Excerpts from a dataset:
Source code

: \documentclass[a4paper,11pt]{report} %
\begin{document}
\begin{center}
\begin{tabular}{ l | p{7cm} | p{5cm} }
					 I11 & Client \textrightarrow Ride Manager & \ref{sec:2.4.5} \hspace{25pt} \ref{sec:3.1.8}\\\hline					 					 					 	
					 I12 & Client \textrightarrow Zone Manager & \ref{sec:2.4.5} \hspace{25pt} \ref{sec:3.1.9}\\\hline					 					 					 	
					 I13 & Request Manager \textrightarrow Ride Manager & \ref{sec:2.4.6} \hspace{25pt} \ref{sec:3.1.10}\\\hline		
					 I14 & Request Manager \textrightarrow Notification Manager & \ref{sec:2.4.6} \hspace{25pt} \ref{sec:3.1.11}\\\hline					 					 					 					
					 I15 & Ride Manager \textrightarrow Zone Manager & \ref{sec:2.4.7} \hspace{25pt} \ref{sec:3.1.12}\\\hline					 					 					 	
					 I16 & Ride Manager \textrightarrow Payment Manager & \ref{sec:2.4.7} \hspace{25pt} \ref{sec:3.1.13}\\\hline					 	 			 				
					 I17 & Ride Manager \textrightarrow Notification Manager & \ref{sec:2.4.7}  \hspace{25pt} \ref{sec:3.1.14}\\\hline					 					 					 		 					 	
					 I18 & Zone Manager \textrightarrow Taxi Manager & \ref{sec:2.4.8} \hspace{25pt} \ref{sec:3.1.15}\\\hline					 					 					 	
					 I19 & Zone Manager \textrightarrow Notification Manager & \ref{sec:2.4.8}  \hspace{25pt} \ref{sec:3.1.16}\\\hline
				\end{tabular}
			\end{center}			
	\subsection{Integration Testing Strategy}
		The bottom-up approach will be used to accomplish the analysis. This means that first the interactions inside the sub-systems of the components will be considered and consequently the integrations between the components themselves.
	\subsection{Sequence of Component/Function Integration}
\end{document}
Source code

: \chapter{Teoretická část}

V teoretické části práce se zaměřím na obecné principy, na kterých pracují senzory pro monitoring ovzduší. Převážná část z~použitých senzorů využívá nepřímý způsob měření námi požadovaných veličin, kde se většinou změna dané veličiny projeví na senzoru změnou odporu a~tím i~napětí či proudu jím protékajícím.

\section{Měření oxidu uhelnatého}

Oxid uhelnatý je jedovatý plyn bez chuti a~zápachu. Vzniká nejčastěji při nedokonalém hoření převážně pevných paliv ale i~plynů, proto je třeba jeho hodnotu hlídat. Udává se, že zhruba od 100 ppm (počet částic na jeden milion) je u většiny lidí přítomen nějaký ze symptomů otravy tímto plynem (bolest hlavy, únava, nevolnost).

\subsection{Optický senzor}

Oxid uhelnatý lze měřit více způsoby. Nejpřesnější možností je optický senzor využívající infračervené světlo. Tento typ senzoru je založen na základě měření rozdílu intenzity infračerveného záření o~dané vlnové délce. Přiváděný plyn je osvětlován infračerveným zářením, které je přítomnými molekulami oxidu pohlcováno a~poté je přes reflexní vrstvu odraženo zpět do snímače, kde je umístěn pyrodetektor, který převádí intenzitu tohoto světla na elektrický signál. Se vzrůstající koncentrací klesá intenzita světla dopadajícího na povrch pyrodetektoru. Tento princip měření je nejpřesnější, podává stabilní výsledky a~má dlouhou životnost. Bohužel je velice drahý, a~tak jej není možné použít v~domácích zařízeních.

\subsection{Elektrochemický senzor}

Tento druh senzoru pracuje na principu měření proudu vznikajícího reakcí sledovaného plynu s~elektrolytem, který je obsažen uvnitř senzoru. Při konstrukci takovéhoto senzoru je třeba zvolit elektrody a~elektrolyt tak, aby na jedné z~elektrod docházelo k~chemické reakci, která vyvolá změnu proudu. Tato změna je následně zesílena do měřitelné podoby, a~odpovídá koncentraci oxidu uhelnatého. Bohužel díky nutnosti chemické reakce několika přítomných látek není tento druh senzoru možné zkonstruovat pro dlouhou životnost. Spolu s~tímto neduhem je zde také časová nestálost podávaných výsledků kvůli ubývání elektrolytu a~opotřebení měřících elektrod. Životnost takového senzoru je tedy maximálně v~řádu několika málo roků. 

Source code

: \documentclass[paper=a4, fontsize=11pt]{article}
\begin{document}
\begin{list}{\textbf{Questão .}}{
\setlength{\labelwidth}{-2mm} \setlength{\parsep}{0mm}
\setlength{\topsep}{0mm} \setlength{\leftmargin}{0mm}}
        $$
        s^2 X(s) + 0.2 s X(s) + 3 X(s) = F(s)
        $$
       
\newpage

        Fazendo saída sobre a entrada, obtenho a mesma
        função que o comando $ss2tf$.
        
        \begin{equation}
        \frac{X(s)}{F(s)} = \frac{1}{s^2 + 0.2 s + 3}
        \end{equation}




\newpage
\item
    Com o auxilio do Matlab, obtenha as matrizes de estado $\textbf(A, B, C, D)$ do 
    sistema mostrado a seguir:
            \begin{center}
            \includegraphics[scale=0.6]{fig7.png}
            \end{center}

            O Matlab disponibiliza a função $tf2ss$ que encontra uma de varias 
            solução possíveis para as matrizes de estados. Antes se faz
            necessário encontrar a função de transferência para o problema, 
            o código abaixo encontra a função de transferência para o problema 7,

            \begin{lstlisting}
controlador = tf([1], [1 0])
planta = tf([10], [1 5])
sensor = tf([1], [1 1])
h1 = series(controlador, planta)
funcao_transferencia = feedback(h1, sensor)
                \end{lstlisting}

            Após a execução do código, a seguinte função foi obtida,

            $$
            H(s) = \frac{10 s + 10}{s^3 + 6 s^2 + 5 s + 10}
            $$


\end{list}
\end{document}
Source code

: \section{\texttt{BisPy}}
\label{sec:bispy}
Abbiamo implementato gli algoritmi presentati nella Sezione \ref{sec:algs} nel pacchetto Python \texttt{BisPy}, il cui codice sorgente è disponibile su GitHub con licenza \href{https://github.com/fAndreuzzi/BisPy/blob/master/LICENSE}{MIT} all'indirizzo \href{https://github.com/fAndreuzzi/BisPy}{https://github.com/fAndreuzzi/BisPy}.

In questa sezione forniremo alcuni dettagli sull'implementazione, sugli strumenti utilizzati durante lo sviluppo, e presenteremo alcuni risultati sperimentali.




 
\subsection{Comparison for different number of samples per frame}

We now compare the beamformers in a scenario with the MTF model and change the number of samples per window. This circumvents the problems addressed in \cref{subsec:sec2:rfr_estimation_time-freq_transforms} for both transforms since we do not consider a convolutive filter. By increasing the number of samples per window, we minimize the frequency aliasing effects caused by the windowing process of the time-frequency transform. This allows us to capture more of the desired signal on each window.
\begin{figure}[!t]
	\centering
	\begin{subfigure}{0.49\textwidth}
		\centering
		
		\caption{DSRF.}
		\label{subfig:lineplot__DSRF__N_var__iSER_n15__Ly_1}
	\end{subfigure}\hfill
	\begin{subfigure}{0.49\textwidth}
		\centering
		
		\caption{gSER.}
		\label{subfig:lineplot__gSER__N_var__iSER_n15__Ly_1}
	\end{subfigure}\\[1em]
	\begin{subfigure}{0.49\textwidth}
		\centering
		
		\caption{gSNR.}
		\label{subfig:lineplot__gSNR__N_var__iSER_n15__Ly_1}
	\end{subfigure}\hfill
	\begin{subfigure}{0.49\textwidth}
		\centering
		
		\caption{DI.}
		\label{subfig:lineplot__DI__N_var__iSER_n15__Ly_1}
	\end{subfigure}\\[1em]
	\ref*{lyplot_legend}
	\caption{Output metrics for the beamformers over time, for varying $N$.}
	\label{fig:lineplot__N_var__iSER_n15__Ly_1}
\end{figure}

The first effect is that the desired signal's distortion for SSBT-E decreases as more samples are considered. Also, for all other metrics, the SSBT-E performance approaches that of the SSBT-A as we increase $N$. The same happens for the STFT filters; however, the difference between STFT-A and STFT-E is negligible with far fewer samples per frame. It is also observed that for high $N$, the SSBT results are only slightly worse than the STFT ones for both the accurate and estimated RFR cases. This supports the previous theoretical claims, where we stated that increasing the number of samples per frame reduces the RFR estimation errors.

◆ **Assignment**: Among the lines above, please find those with "problema" and copy them.

◆ **Written response**:
            necessário encontrar a função de transferência para o problema, 
            o código abaixo encontra a função de transferência para o problema 7,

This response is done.